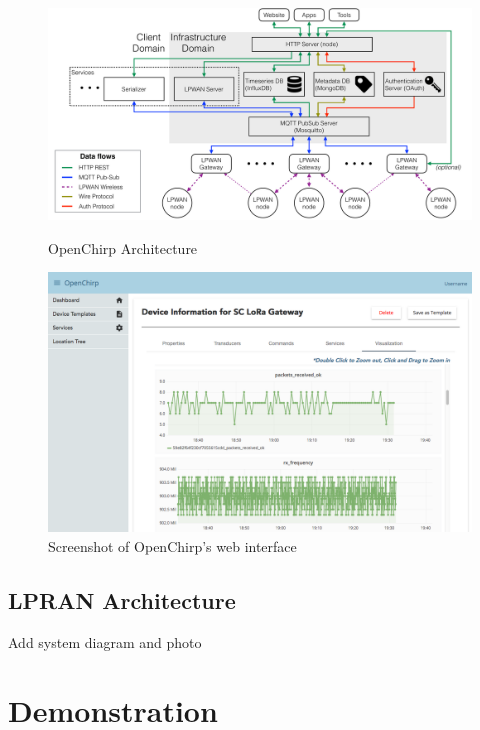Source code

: \documentclass[conference]{IEEEtran}
\begin{document}
\begin{figure}[!htb]
    \centering
    \begin{minipage}[b]{.6\textwidth}
        \centering
        \includegraphics[width=\linewidth]{figures/openChirp_architecture}
        \caption{OpenChirp Architecture}
        \label{fig:oc-arch}
    \end{minipage}%
    \begin{minipage}[b]{.4\textwidth}
        \centering
        \includegraphics[width=\linewidth]{figures/OC_screenshot}
        \caption{Screenshot of OpenChirp's web interface}
        \label{fig:oc-screenshot}
    \end{minipage}
\end{figure}

\subsection{LPRAN Architecture}
\label{sec:lpran-arch}



{\color{red} Add system diagram and photo}

\section{Demonstration}
\label{sec:demo}
\end{document}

_Your objective:_
With the images removed, write out all of the material above exactly.

_Written response:_
Source code

: \documentclass[conference]{IEEEtran}
\begin{document}
\begin{figure}[!htb]
    \centering
    \begin{minipage}[b]{.6\textwidth}
        \centering
        \includegraphics[width=\linewidth]{figures/openChirp_architecture}
        \caption{OpenChirp Architecture}
        \label{fig:oc-arch}
    \end{minipage}%
    \begin{minipage}[b]{.4\textwidth}
        \centering
        \includegraphics[width=\linewidth]{figures/OC_screenshot}
        \caption{Screenshot of OpenChirp's web interface}
        \label{fig:oc-screenshot}
    \end{minipage}
\end{figure}

\subsection{LPRAN Architecture}
\label{sec:lpran-arch}



{\color{red} Add system diagram and photo}

\section{Demonstration}
\label{sec:demo}
\end{document}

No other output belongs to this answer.